Lollapalooza and, more generally, large festivals have their share of critics, centered around what the festival culture portends for the music industry. The status of playing Lollapalooza gives festival organizers the luxury of picking from the cream of the crop of the most commercially viable indie and alternative bands. While some see this as an embarrassment of riches for the music fans, others point to the grab bag nature of festival programming, rounding up the usual suspects from a roving pool of 300 as being far removed from Lollapalooza’s original concept of inspired lineups directed at a cutting-edge audience. Cynics point to Lollapalooza’s success, built on the diligence of the industry’s leading artists, promoters, and production talent, as nevertheless leading to a take-it-or-leave-it buffet-style experience that may not be to the liking of the hardcore music fan.

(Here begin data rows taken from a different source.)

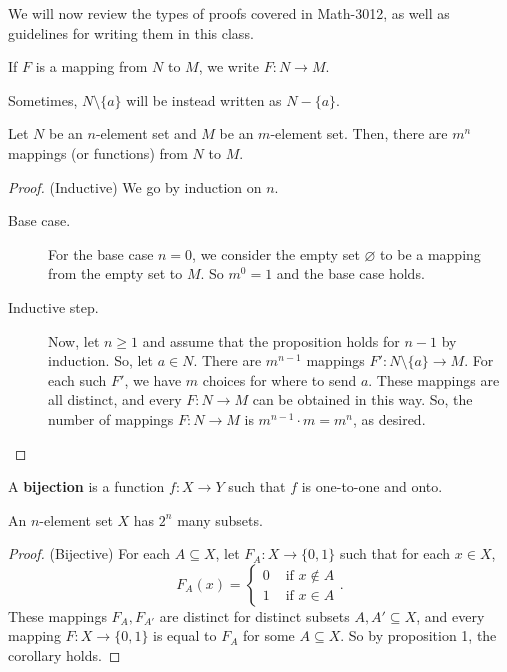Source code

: 
We will now review the types of proofs covered in Math-3012, as well as guidelines for writing them in this class.

\begin{notation}
	If \( F \) is a mapping from \( N \) to \( M \), we write \( F: N \to M \).
\end{notation}

\begin{notation}
	Sometimes, \( N \setminus \{a\}   \) will be instead written as \( N-\{a\}   \).
\end{notation}

\begin{prop}
	Let \( N \) be an \( n \)-element set and \( M \) be an \( m \)-element set. Then, there are \( m^n \) mappings (or functions) from \( N \) to \( M \).
\end{prop}
\begin{proof}
	(Inductive) We go by induction on \( n \). 
	\begin{description}
		\item[Base case.] For the base case \( n=0 \), we consider the empty set \( \varnothing \) to be a mapping from the empty set to \( M \). So \( m^0=1 \) and the base case holds. 
		\item[Inductive step.] Now, let \( n\ge 1 \) and assume that the proposition holds for \( n-1 \) by induction. So, let \( a \in N \). There are \( m^{n-1}  \) mappings \( F' : N \setminus \{a\} \to M  \). For each such \( F' \), we have \( m \) choices for where to send \( a \). These mappings are all distinct, and every \( F:N \to M \) can be obtained in this way. So, the number of mappings \( F : N \to M \) is \( m^{n-1}\cdot m  = m^n\), as desired.
	\end{description}
\end{proof}

\begin{definition}
	A \textbf{bijection} is a function \( f : X \to Y \) such that \( f \) is one-to-one and onto.
\end{definition}

\begin{corollary}
	An \( n \)-element set \( X \) has \( 2^n \) many subsets.
\end{corollary}
\begin{proof}
	(Bijective) For each \( A \subseteq X \), let \( F_A : X \to \{0,1\}   \) such that for each \( x \in X \), 
	\[ F_A(x)=
		\begin{cases}
			0 &\text{ if }x \not\in A\\
			1 &\text{ if }x \in A
		\end{cases} 
	.\] These mappings \( F_A,F_{A'} \) are distinct for distinct subsets \( A,A' \subseteq X \), and every mapping \( F:X \to \{0,1\}   \) is equal to \( F_A \)  for some \( A \subseteq X \). So by proposition 1, the corollary holds.
\end{proof}

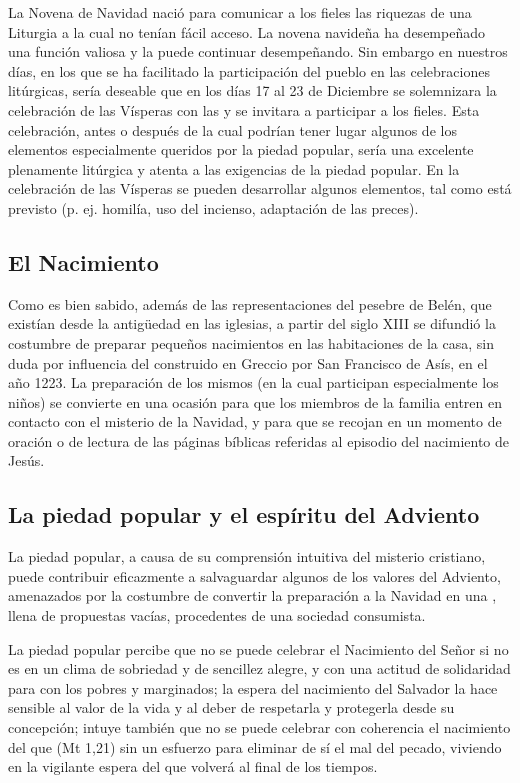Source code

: \begin{introstyle}
	La Novena de Navidad nació para comunicar a los fieles las riquezas de una Liturgia a la cual no tenían fácil acceso. La novena navideña ha desempeñado una función valiosa y la puede continuar desempeñando. Sin	embargo en nuestros días, en los que se ha facilitado la participación del pueblo en las celebraciones litúrgicas, sería deseable que en los	días 17 al 23 de Diciembre se solemnizara la celebración de las Vísperas con las  y se invitara a participar a los fieles. Esta celebración, antes o después de la cual podrían tener lugar algunos	de los elementos especialmente queridos por la piedad popular, sería una excelente  plenamente litúrgica y atenta a las	exigencias de la piedad popular. En la celebración de las Vísperas se pueden desarrollar algunos elementos, tal como está previsto (p. ej. homilía, uso del incienso, adaptación de las preces).
	
	
	\subsection{El Nacimiento}
	
	Como es bien sabido, además de las representaciones del pesebre de	Belén, que existían desde la antigüedad en las iglesias, a partir del siglo XIII se difundió la costumbre de preparar pequeños nacimientos en las habitaciones de la casa, sin duda por influencia del 	construido en Greccio por San Francisco de Asís, en el año 1223. La
	preparación de los mismos (en la cual participan especialmente los niños) se convierte en una ocasión para que los miembros de la familia	entren en contacto con el misterio de la Navidad, y para que se recojan en un momento de oración o de lectura de las páginas bíblicas referidas al episodio del nacimiento de Jesús.
	
	
	\subsection{La piedad popular y el espíritu del Adviento}
	
	La piedad popular, a causa de su comprensión intuitiva del misterio cristiano, puede contribuir eficazmente a salvaguardar algunos de los valores del Adviento, amenazados por la costumbre de convertir la preparación a la Navidad en una , llena de propuestas vacías, procedentes de una sociedad consumista.
	
	La piedad popular percibe que no se puede celebrar el Nacimiento del Señor si no es en un clima de sobriedad y de sencillez alegre, y con una	actitud de solidaridad para con los pobres y marginados; la espera del nacimiento del Salvador la hace sensible al valor de la vida y al deber	de respetarla y protegerla desde su concepción; intuye también que no se
	puede celebrar con coherencia el nacimiento del que  (Mt 1,21) sin un esfuerzo para eliminar de sí el mal del pecado, viviendo en la vigilante espera del que volverá al final de los tiempos.
	

\end{introstyle}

If the economy remains tight and fans are forced to make choices, one can see major festivals and local concerts eating into each other’s market share. Lollapalooza was a commercial success in 2011, with an estimated 40% of attendees hailing from out of town. Grossing a projected $17.3 million in 2010, after a significant drop-off to under $15 million in 2009, both Lollapalooza and the City of Chicago are, for now, benefiting from record attendance with a large number of global travelers happy to compensate for any drop off in local interest. A first-person example of this is how some out-of-towners shared space in a Lincoln Park apartment with my friends and myself. These visitors included a group from Minnesota who rated the weekend a great experience even though their car was stolen and one of their crew ended up in west-side hospital.
Yet in what may be a glass half-full/half-empty exercise, one wonders whether the large number of visitors is a positive sign of Lollapalooza’s staying power as a cultural force or whether this is a case of the locals starting to grow weary of the crowds. Survey the local concert-going crowd and the general sentiment is that, after five years, the novelty has worn off, with diehard music fans focusing on select after-party club shows. A disdain for the festival experience, as opposed to catching an artist during the peak fall and spring touring seasons, is what killed off another great event concept, All Points West in New York. Certainly, a destination festival dependent on importing a big part of its audience has to continually gauge its market. The DeLuna festival in Pensacola, Florida—one of the most innovative festival setups with two main stages located steps from the Gulf of Mexico—demonstrated the challenges of attempting to establish a new tradition, scaling up with an inspired lineup in its second year, but experiencing poor attendance in the wake of a weak economy and the cancellation of one of its headline acts, Linkin Park.
Another concern with any major festival is the event’s impact on independent promoters or club owners. Many promoters and club owners quietly chafe under the restrictions of the exclusionary rule that festival organizers impose on bands that play the festivals. In the case of Lollapalooza, acts selected for the bill are prohibited from appearing within 300 miles of Chicago for the six months prior to and three months following the festival. While C3 has tried to address many of these issues by partnering with local clubs to blanket the city with after-show concerts, a number of sources for this story pointed, off the record, to residual distrust among local promoters. Joe Shanahan, one of Chicago’s most respected club owners, concedes that promoters have mixed feelings about festivals, and that many voiced their concerns when the decision was made to bring Lollapalooza to Chicago as a destination festival. He acknowledges that many Lollapalooza and Pitchfork artists will voluntarily decide not to come back to Chicago for six months.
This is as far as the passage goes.